Star Trek erotica gets some hot, others bothered Business brisk at local convention

October 12, 1992|By Michael James | Michael James,Staff Writer

Flipping through racks of magazines and novels that portray Kirk and Spock as homosexual lovers, a woman smartly dressed in a suit coat asked, "Don't you have anything new since last summer?"

"Well, you might try this," said the merchant at this weekend's Star Trek convention at Marriott's Hunt Valley Inn. "It just came out."

A passage in one book reads, "Spock was smiling openly, desire in the dark eyes, and Kirk melted into his embrace. He kissed the Vulcan passionately, without restraint."

The world of Star Trek erotica -- consisting of sexually explicit "fanzines" that depict the show's characters as lovers reaching for the stars -- is nothing new. Sexually oriented Star Trek books have been around for about 20 years.

"They're an alternative. They're like adult romance novels, done for the love of Star Trek," said Darlene Croon of Miami, who looked through the explicit material. "Star Trek is a fantasy, like these books are. My husband's into sports. I'm into Star Trek."

But the material, which often contains graphic descriptions of Kirk having sex with Spock and other aliens, evokes strong responses on both sides from some Trekkers.

Some -- including a few of the show's original actors -- argue that the loose-leaf novels and accompanying photographs are in bad taste and should be banned. Others say the erotic medium is a spinoff of a cult science-fiction show that they say expanded the boundaries of imagination.

"There's a real market for what we sell," said Lois Bennett, a dealer selling the books at Saturday's convention. "Most of our customers are females who are 30 and over, who are married with kids," she said.

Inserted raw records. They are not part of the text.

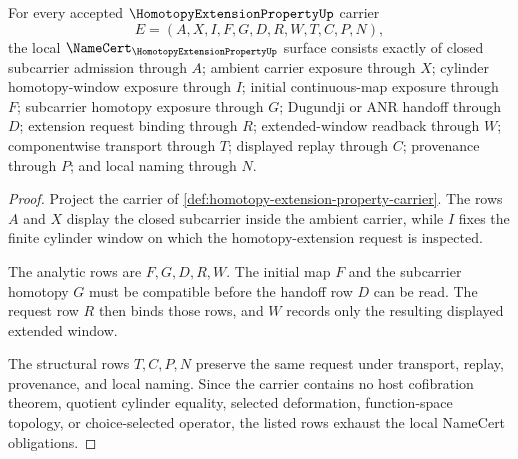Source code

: \begin{theorem}
\label{thm:homotopy-extension-property-namecert-obligations}
For every accepted $\HomotopyExtensionPropertyUp$ carrier
$$
E=(A,X,I,F,G,D,R,W,T,C,P,N),
$$
the local $\NameCert_{\HomotopyExtensionPropertyUp}$ surface consists exactly of closed subcarrier admission through $A$; ambient carrier exposure through $X$; cylinder homotopy-window exposure through $I$; initial continuous-map exposure through $F$; subcarrier homotopy exposure through $G$; Dugundji or ANR handoff through $D$; extension request binding through $R$; extended-window readback through $W$; componentwise transport through $T$; displayed replay through $C$; provenance through $P$; and local naming through $N$.
\end{theorem}
\begin{proof}
Project the carrier of \autoref{def:homotopy-extension-property-carrier}. The rows $A$ and $X$ display the closed subcarrier inside the ambient carrier, while $I$ fixes the finite cylinder window on which the homotopy-extension request is inspected.

The analytic rows are $F,G,D,R,W$. The initial map $F$ and the subcarrier homotopy $G$ must be compatible before the handoff row $D$ can be read. The request row $R$ then binds those rows, and $W$ records only the resulting displayed extended window.

The structural rows $T,C,P,N$ preserve the same request under transport, replay, provenance, and local naming. Since the carrier contains no host cofibration theorem, quotient cylinder equality, selected deformation, function-space topology, or choice-selected operator, the listed rows exhaust the local NameCert obligations.
\end{proof}

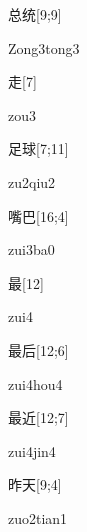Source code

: \begin{verbete}{总统}[9;9]
\begin{pronuncia}{Zong3tong3}
\end{pronuncia}
\end{verbete}

\begin{verbete}[zou3]{走}[7]
\begin{pronuncia}{zou3}
\end{pronuncia}
\end{verbete}

\begin{verbete}[zu2qiu2]{足球}[7;11]
\begin{pronuncia}{zu2qiu2}
\end{pronuncia}
\end{verbete}

\begin{verbete}[zui3ba0]{嘴巴}[16;4]
\begin{pronuncia}{zui3ba0}
\end{pronuncia}
\end{verbete}

\begin{verbete}[zui4]{最}[12]
\begin{pronuncia}{zui4}
\end{pronuncia}
\end{verbete}

\begin{verbete}{最后}[12;6]
\begin{pronuncia}{zui4hou4}
\end{pronuncia}
\end{verbete}

\begin{verbete}{最近}[12;7]
\begin{pronuncia}{zui4jin4}
\end{pronuncia}
\end{verbete}

\begin{verbete}{昨天}[9;4]
\begin{pronuncia}{zuo2tian1}
\end{pronuncia}
\end{verbete}


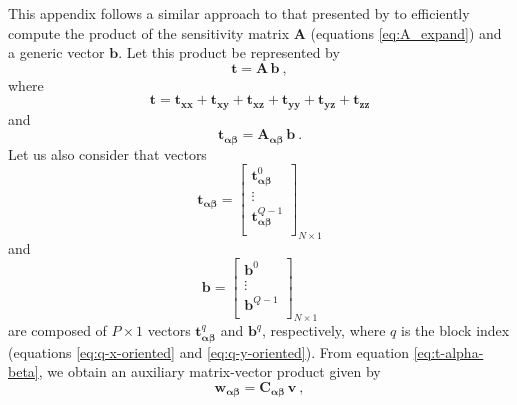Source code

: \documentclass[manuscript,noblind]{geophysics}
\begin{document}
This appendix follows a similar approach to that presented by \citet{takahashi2020convolutional}
to efficiently compute the product of the sensitivity matrix
$\mathbf{A}$ (equations \ref{eq:A_expand}) and a generic vector $\mathbf{b}$. 
Let this product be represented by
\begin{equation}
	\mathbf{t} = 
	\mathbf{A} \, \mathbf{b} \: ,
	\label{eq:t}
\end{equation}
where 
\begin{equation}
	\mathbf{t} = \mathbf{t}_{\boldsymbol{xx}} + \mathbf{t}_{\boldsymbol{xy}} + \mathbf{t}_{\boldsymbol{xz}} +
	\mathbf{t}_{\boldsymbol{yy}} + \mathbf{t}_{\boldsymbol{yz}} + \mathbf{t}_{\boldsymbol{zz}}
	\label{eq:t-components}
\end{equation}
and
\begin{equation}
	\mathbf{t}_{\boldsymbol{\alpha\beta}} = 
	\mathbf{A_{\boldsymbol{\alpha\beta}}} \, \mathbf{b} \: .
	\label{eq:t-alpha-beta}
\end{equation}
Let us also consider that vectors
\begin{equation}
	\mathbf{t}_{\boldsymbol{\alpha\beta}} = \begin{bmatrix}
		\mathbf{t}^{0}_{\boldsymbol{\alpha\beta}} \\
		\vdots \\
		\mathbf{t}^{Q-1}_{\boldsymbol{\alpha\beta}} \\
	\end{bmatrix}_{N \times 1}
	\label{eq:t-alpha-beta-partitioned}
\end{equation} 
and
\begin{equation}
	\mathbf{b} = \begin{bmatrix}
		\mathbf{b}^{0} \\
		\vdots \\
		\mathbf{b}^{Q-1} \\
	\end{bmatrix}_{N \times 1}
	\label{eq:b-partitioned}
\end{equation}
are composed of $P \times 1$ vectors $\mathbf{t}^{q}_{\boldsymbol{\alpha\beta}}$ and $\mathbf{b}^{q}$,
respectively, where $q$ is the block index (equations \ref{eq:q-x-oriented} and \ref{eq:q-y-oriented}). 
From equation \ref{eq:t-alpha-beta}, we obtain an auxiliary matrix-vector product given by
\begin{equation}
	\mathbf{w}_{\boldsymbol{\alpha\beta}} = \mathbf{C}_{\boldsymbol{\alpha\beta}} \, \mathbf{v} \: ,
	\label{eq:w_alpha_beta}
\end{equation}
\end{document}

The material is marked "Adults Only," but one man said Friday that his child had begun leafing through a sexually explicit magazine. The merchants say that never happened and that the conventions are attended largely by adults.

"These kinds of materials aren't unique, and neither are criticisms of them," said Sandy Zier of Elkridge, an organizer at the Hunt Valley convention. Paramount Pictures, the producer of the Star Trek series, has threatened in the past to get cease-and-desist orders against the explicit material, Ms. Zier said.

"It's not a massive print run, usually no more than 500 copies of any book," Ms. Zier said. "It would cost them too much to fight it."

Ms. Zier said she was satisfied that the merchants were responsible and were selling the material only to adults.

Almost all of the people at the convention Saturday were adults.

Thousands of fans who visited could find the magazines and books at a few of the display stands. Among them are "Ice-Fire," "The Naked Times" and "The Way Home," all of which sell for $10 or $20.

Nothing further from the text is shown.